:: Exercise description ::
Write the listing out again verbatim, leaving nothing out.

:: Exercise data ::
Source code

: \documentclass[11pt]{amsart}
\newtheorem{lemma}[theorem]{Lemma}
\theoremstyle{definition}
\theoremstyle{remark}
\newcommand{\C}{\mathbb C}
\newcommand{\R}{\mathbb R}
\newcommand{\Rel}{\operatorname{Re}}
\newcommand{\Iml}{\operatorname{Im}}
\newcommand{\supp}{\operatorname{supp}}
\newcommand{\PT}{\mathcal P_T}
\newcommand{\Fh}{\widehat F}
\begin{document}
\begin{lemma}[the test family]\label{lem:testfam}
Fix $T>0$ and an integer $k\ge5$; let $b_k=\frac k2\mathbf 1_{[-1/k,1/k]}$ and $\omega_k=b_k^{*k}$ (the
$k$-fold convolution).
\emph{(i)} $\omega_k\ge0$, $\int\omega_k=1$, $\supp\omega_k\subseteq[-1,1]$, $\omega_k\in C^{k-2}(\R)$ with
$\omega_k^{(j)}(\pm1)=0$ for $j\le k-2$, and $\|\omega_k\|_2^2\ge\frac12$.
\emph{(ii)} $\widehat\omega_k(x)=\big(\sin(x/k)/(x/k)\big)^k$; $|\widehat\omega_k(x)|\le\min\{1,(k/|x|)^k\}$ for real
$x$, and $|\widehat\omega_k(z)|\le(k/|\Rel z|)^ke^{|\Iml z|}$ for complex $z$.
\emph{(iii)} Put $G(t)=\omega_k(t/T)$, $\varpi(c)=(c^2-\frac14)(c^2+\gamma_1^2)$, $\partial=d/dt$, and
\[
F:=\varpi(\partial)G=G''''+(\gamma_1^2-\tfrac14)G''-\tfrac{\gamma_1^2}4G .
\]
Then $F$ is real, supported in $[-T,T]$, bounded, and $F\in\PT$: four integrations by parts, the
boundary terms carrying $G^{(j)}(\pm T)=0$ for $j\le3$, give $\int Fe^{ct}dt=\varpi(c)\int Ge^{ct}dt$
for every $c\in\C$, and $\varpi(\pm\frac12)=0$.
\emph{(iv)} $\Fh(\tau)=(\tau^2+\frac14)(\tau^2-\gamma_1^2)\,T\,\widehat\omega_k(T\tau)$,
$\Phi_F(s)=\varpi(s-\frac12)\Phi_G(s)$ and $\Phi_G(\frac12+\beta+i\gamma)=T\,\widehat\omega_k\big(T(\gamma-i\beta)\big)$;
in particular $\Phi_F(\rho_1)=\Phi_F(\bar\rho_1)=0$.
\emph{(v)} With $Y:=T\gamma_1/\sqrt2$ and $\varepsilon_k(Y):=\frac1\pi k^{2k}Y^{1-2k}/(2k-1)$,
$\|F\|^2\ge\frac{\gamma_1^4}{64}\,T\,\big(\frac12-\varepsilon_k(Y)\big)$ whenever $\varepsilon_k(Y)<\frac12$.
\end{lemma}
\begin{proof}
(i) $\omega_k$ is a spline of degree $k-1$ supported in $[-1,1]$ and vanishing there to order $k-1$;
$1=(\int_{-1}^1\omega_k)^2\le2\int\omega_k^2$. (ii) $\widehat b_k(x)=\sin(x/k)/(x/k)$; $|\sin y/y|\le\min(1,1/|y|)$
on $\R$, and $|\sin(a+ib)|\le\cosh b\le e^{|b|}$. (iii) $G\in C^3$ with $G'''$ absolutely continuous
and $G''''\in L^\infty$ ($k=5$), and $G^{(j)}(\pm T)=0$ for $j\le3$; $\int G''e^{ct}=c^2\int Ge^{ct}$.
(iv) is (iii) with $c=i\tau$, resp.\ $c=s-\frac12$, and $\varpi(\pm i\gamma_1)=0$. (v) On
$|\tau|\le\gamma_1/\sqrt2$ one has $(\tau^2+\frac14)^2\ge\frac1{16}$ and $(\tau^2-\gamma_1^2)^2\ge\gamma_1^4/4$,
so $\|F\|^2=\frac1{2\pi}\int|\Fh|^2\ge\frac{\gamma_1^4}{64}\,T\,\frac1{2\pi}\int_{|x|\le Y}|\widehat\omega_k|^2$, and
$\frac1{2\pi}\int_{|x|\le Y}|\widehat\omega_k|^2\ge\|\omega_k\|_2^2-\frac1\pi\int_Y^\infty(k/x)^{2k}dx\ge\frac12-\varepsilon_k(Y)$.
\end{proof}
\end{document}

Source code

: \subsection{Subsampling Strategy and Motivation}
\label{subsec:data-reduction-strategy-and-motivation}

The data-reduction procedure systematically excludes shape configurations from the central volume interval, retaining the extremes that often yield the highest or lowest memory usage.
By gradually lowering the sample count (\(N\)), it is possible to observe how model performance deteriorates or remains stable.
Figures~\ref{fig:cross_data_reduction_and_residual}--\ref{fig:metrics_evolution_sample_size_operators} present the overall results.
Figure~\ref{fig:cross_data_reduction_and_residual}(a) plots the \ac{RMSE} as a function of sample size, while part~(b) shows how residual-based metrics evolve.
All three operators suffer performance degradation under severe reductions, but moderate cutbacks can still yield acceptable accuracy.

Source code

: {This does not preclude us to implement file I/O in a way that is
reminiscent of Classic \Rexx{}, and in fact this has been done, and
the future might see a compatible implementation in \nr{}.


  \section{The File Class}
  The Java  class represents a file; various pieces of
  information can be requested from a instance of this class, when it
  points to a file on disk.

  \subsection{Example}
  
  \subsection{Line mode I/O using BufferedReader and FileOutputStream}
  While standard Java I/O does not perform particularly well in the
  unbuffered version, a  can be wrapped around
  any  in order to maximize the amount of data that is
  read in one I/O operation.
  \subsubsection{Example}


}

:: Your solution ::
Source code

: \documentclass[11pt]{amsart}
\newtheorem{lemma}[theorem]{Lemma}
\theoremstyle{definition}
\theoremstyle{remark}
\newcommand{\C}{\mathbb C}
\newcommand{\R}{\mathbb R}
\newcommand{\Rel}{\operatorname{Re}}
\newcommand{\Iml}{\operatorname{Im}}
\newcommand{\supp}{\operatorname{supp}}
\newcommand{\PT}{\mathcal P_T}
\newcommand{\Fh}{\widehat F}
\begin{document}
\begin{lemma}[the test family]\label{lem:testfam}
Fix $T>0$ and an integer $k\ge5$; let $b_k=\frac k2\mathbf 1_{[-1/k,1/k]}$ and $\omega_k=b_k^{*k}$ (the
$k$-fold convolution).
\emph{(i)} $\omega_k\ge0$, $\int\omega_k=1$, $\supp\omega_k\subseteq[-1,1]$, $\omega_k\in C^{k-2}(\R)$ with
$\omega_k^{(j)}(\pm1)=0$ for $j\le k-2$, and $\|\omega_k\|_2^2\ge\frac12$.
\emph{(ii)} $\widehat\omega_k(x)=\big(\sin(x/k)/(x/k)\big)^k$; $|\widehat\omega_k(x)|\le\min\{1,(k/|x|)^k\}$ for real
$x$, and $|\widehat\omega_k(z)|\le(k/|\Rel z|)^ke^{|\Iml z|}$ for complex $z$.
\emph{(iii)} Put $G(t)=\omega_k(t/T)$, $\varpi(c)=(c^2-\frac14)(c^2+\gamma_1^2)$, $\partial=d/dt$, and
\[
F:=\varpi(\partial)G=G''''+(\gamma_1^2-\tfrac14)G''-\tfrac{\gamma_1^2}4G .
\]
Then $F$ is real, supported in $[-T,T]$, bounded, and $F\in\PT$: four integrations by parts, the
boundary terms carrying $G^{(j)}(\pm T)=0$ for $j\le3$, give $\int Fe^{ct}dt=\varpi(c)\int Ge^{ct}dt$
for every $c\in\C$, and $\varpi(\pm\frac12)=0$.
\emph{(iv)} $\Fh(\tau)=(\tau^2+\frac14)(\tau^2-\gamma_1^2)\,T\,\widehat\omega_k(T\tau)$,
$\Phi_F(s)=\varpi(s-\frac12)\Phi_G(s)$ and $\Phi_G(\frac12+\beta+i\gamma)=T\,\widehat\omega_k\big(T(\gamma-i\beta)\big)$;
in particular $\Phi_F(\rho_1)=\Phi_F(\bar\rho_1)=0$.
\emph{(v)} With $Y:=T\gamma_1/\sqrt2$ and $\varepsilon_k(Y):=\frac1\pi k^{2k}Y^{1-2k}/(2k-1)$,
$\|F\|^2\ge\frac{\gamma_1^4}{64}\,T\,\big(\frac12-\varepsilon_k(Y)\big)$ whenever $\varepsilon_k(Y)<\frac12$.
\end{lemma}
\begin{proof}
(i) $\omega_k$ is a spline of degree $k-1$ supported in $[-1,1]$ and vanishing there to order $k-1$;
$1=(\int_{-1}^1\omega_k)^2\le2\int\omega_k^2$. (ii) $\widehat b_k(x)=\sin(x/k)/(x/k)$; $|\sin y/y|\le\min(1,1/|y|)$
on $\R$, and $|\sin(a+ib)|\le\cosh b\le e^{|b|}$. (iii) $G\in C^3$ with $G'''$ absolutely continuous
and $G''''\in L^\infty$ ($k=5$), and $G^{(j)}(\pm T)=0$ for $j\le3$; $\int G''e^{ct}=c^2\int Ge^{ct}$.
(iv) is (iii) with $c=i\tau$, resp.\ $c=s-\frac12$, and $\varpi(\pm i\gamma_1)=0$. (v) On
$|\tau|\le\gamma_1/\sqrt2$ one has $(\tau^2+\frac14)^2\ge\frac1{16}$ and $(\tau^2-\gamma_1^2)^2\ge\gamma_1^4/4$,
so $\|F\|^2=\frac1{2\pi}\int|\Fh|^2\ge\frac{\gamma_1^4}{64}\,T\,\frac1{2\pi}\int_{|x|\le Y}|\widehat\omega_k|^2$, and
$\frac1{2\pi}\int_{|x|\le Y}|\widehat\omega_k|^2\ge\|\omega_k\|_2^2-\frac1\pi\int_Y^\infty(k/x)^{2k}dx\ge\frac12-\varepsilon_k(Y)$.
\end{proof}
\end{document}

Source code

: \subsection{Subsampling Strategy and Motivation}
\label{subsec:data-reduction-strategy-and-motivation}

The data-reduction procedure systematically excludes shape configurations from the central volume interval, retaining the extremes that often yield the highest or lowest memory usage.
By gradually lowering the sample count (\(N\)), it is possible to observe how model performance deteriorates or remains stable.
Figures~\ref{fig:cross_data_reduction_and_residual}--\ref{fig:metrics_evolution_sample_size_operators} present the overall results.
Figure~\ref{fig:cross_data_reduction_and_residual}(a) plots the \ac{RMSE} as a function of sample size, while part~(b) shows how residual-based metrics evolve.
All three operators suffer performance degradation under severe reductions, but moderate cutbacks can still yield acceptable accuracy.

Source code

: {This does not preclude us to implement file I/O in a way that is
reminiscent of Classic \Rexx{}, and in fact this has been done, and
the future might see a compatible implementation in \nr{}.


  \section{The File Class}
  The Java  class represents a file; various pieces of
  information can be requested from a instance of this class, when it
  points to a file on disk.

  \subsection{Example}
  
  \subsection{Line mode I/O using BufferedReader and FileOutputStream}
  While standard Java I/O does not perform particularly well in the
  unbuffered version, a  can be wrapped around
  any  in order to maximize the amount of data that is
  read in one I/O operation.
  \subsubsection{Example}


}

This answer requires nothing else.